When a government is accused of the kind of brutality and human rights
violations that this one is, we often see behind it a particular strongman, if
you will. We know little about the Sudanese government. Where did they come
from? What kind of government is it?
Mr. PRENDERGAST: Well, over the last 40 years, a small but growing movement,
what they call Islamist movement, which would be a political Islam
organization, formed and grew and penetrated the structures of the
post-colonial state in Sudan. And finally, by 1989 they were ready to make
their move to take power. They certainly couldn't in an election, because the
only democratic election that had been held during the 1980s was one in which
they only secured about 12 percent of the vote. So they had a very small
base, but they engineered a coup in 1989 that took power and immediately began
to introduce their vision of an Islamic state. And they destroyed all forms
of opposition, drove the political parties out of the country and underground,
crushed the unions. And they've basically been on a roll ever since then.
DAVIES: So is this a military regime? Are they isolated? Do they have
Mr. PRENDERGAST: Yeah, it's a military regime that has assiduously developed
alliances within the Arab League over the years. It has allies in parts of
Africa, and it's been able to buy new allies as a result of its oil diplomacy.

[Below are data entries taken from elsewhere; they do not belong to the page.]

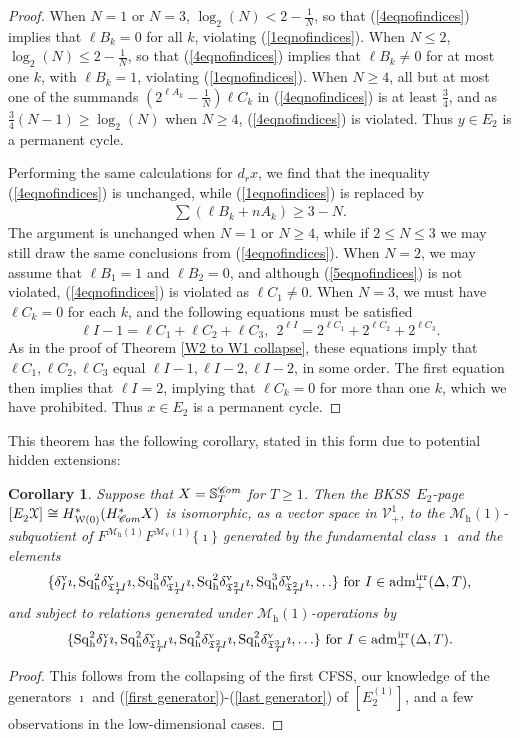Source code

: \documentclass[11pt]{amsart} \renewcommand{\baselinestretch}{1.2}
\theoremstyle{plain}
\newtheorem{cor}[thm]{Corollary}
\numberwithin{equation}{section} %
\theoremstyle{plain}
\newtheorem{cor}[thm]{Corollary}
\numberwithin{equation}{chapter} %
\newcommand{\scrC}{\mathscr{C}}
\newcommand{\calV}{\mathcal{V}}
\newcommand{\calw}{\mathcal{W}}
\newcommand{\calx}{\mathcal{X}}
\newcommand{\calMv}{\mathcal{M}\dver}
\newcommand{\calMh}{\mathcal{M}\dhor}
\newcommand{\vect}[2]{\calV^{#1}_{#2}}
\newcommand{\aDTirr}{\mathrm{adm}_+^\mathrm{irr}(\Delta,T)}
\newcommand{\algs}{{\scrC\!\textit{\normalfont\textit{om}}}}
\newcommand{\TOP}{\mathfrak{T}}
\newcommand{\E}[5]{[E^{#1}_{#2}#3]^{#4}_{#5}}
\newcommand{\uver}{^\mathrm{v}}
\newcommand{\dver}{_\mathrm{v}}
\newcommand{\dhor}{_\mathrm{h}}
\newcommand{\Sqh}{\mathrm{Sq}\dhor}
\newcommand{\deltav}{\delta\uver}
\newcommand{\BKSS}{BKSS}
\newcommand{\CFSS}{CFSS}
\begin{document}
\begin{Calculations of HWn}
\begin{proof}
When $N=1$ or $N=3$, $\log_2(N)<2-\frac{1}{N}$, so that (\ref{4eqnofindices}) implies that $\ell B_k=0$ for all $k$, violating (\ref{1eqnofindices}).
When $N\leq2$, $\log_2(N)\leq 2-\frac{1}{N}$, so that (\ref{4eqnofindices}) implies that $\ell B_k\neq0$ for at most one $k$, with $\ell B_k=1$, violating (\ref{1eqnofindices}).
When $N\geq4$, all but at most one of the summands $(2^{\ell A_k}-\frac{1}{N})\ell C_k$ in (\ref{4eqnofindices}) is at least $\frac{3}{4}$, and as $\frac{3}{4}(N-1)\geq\log_2(N)$ when $N\geq4$, (\ref{4eqnofindices}) is violated. Thus $y\in E_2$ is a permanent cycle.

Performing the same calculations for $d_rx$, we find that the inequality (\ref{4eqnofindices}) is unchanged, while (\ref{1eqnofindices}) is replaced by
\begin{gather}
\textstyle \sum(\ell B_k+nA_k)\geq3-N.\label{5eqnofindices}\end{gather}
The argument is unchanged when $N=1$ or $N\geq4$, while if $2\leq N\leq3$ we may still draw the same conclusions from (\ref{4eqnofindices}). When $N=2$, we may assume that $\ell B_1=1$ and $\ell B_2=0$, and although (\ref{5eqnofindices}) is not violated, (\ref{4eqnofindices}) is violated as $\ell C_1\neq0$. When $N=3$, we must have $\ell C_k=0$ for each $k$, and the following equations must be satisfied
\[\ell I-1=\ell C_1+\ell C_2+\ell C_3,\ \  2^{\ell I}=2^{\ell C_1}+2^{\ell C_2}+2^{\ell C_3}.\]
As in the proof of Theorem \ref{W2 to W1 collapse}, these equations imply that $\ell C_1,\ell C_2,\ell C_3$ equal $\ell I-1,\ell I-2,\ell I-2$, in some order. The first equation then implies that $\ell I=2$, implying that $\ell C_k=0$ for more than one $k$, which we have prohibited. Thus $x\in E_2$ is a permanent cycle.
\end{proof}
This theorem has the following corollary, stated in this form due to potential hidden extensions:
\begin{cor}
\label{the corollary on the bousfield kan e2}
Suppose that $X=\mathbb{S}_{T}^{\algs}$ for $T\geq1$. Then the \BKSS\ $E_2$-page $\E{}{2}{\calx}{}{}\cong H^*_{\calw(0)}(H^*_\algs X)$ is isomorphic, as a vector space in $\vect{1}{+}$, to the $\calMh(1)$-subquotient of $F^{\calMh(1)}F^{\calMv(1)}\{\imath\}$ generated by 
the fundamental class $\imath$ and the elements
\[
\{\deltav_{I}\imath,
\Sqh^2\deltav_{\TOP_T^1\!I}\imath,\Sqh^3\deltav_{\TOP_T^1\!I}\imath,
\Sqh^2\deltav_{\TOP_T^2\!I}\imath,\Sqh^3\deltav_{\TOP_T^2\!I}\imath,
\ldots\}\textup{ for $I\in\aDTirr$,}
\]
and subject to  relations generated under $\calMh(1)$-operations by
\[\{
\Sqh^2\deltav_{I}\imath,
\Sqh^2\deltav_{\TOP_T^1\!I}\imath,
\Sqh^2\deltav_{\TOP_T^2\!I}\imath,
\Sqh^2\deltav_{\TOP_T^3\!I}\imath,
\ldots\}\textup{ for $I\in\aDTirr$.}
\]
\end{cor}
\begin{proof}
This follows from the collapsing of the first \CFSS, our knowledge of the generators $\imath$ and (\ref{first generator})-(\ref{last generator}) of $\E{(1)}{2}{}{}{}$, and  a few observations in the low-dimensional cases. 


\end{proof}
\end{Calculations of HWn}
\end{document}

In other words, providing concessional rates to countries that it wants to be
sympathetic towards it, for whatever political purposes it has. Because it's
now a major oil exporter, it can provide that energy at reduced rates. So it
has some tools at its disposal to build friendships abroad, and those
friendships have come in handy at times when the international pressure gets
too hot, as it is now. And you have countries all over the world running
interference for Khartoum on the Security Council and in other forums that
leave other governments, who are more concerned about human rights and
humanitarian assistance, very perplexed as to how to ultimately influence the
government and the larger international community to try to take, again, more
assertive action in response to the crisis there in Darfur.
DAVIES: Is the Taliban sort of a rough model for this kind of regime? Are
Mr. PRENDERGAST: I think this regime in Khartoum is much more pragmatic.
These guys have a desire to play ball in the international institutions, even
while they're perpetrating actions at home that ought to get them thrown out
of these institutions. And so I think that they're very, very different than
the Taliban in their world view. They're all educated in Europe and North
America, and they desire to be accepted and not only accepted but to be
players, to act as a bridge between Africa and the Middle East, to be major
actors in the Islamic world. So I think that they have these kinds of
desires, which makes them somewhat permeable to pressure, and that's why there
is some hope that you could actually influence this government, whereas in
Afghanistan, perhaps the Taliban was beyond influence.
DAVIES: Has this campaign of the Janjaweed and the government been effective
in defeating or discouraging the rebel groups?
Mr. PRENDERGAST: I think that the Janjaweed strategy or the government's use
of the Janjaweed in attacking the support base of the civilians has been
dramatically successful. It has definitely eroded the rebels' ability to
conduct military operations against the government. It's reduced the mobility
of the rebels significantly, and it's made their opportunities for undertaking
military actions against the government--has just reduced those considerably.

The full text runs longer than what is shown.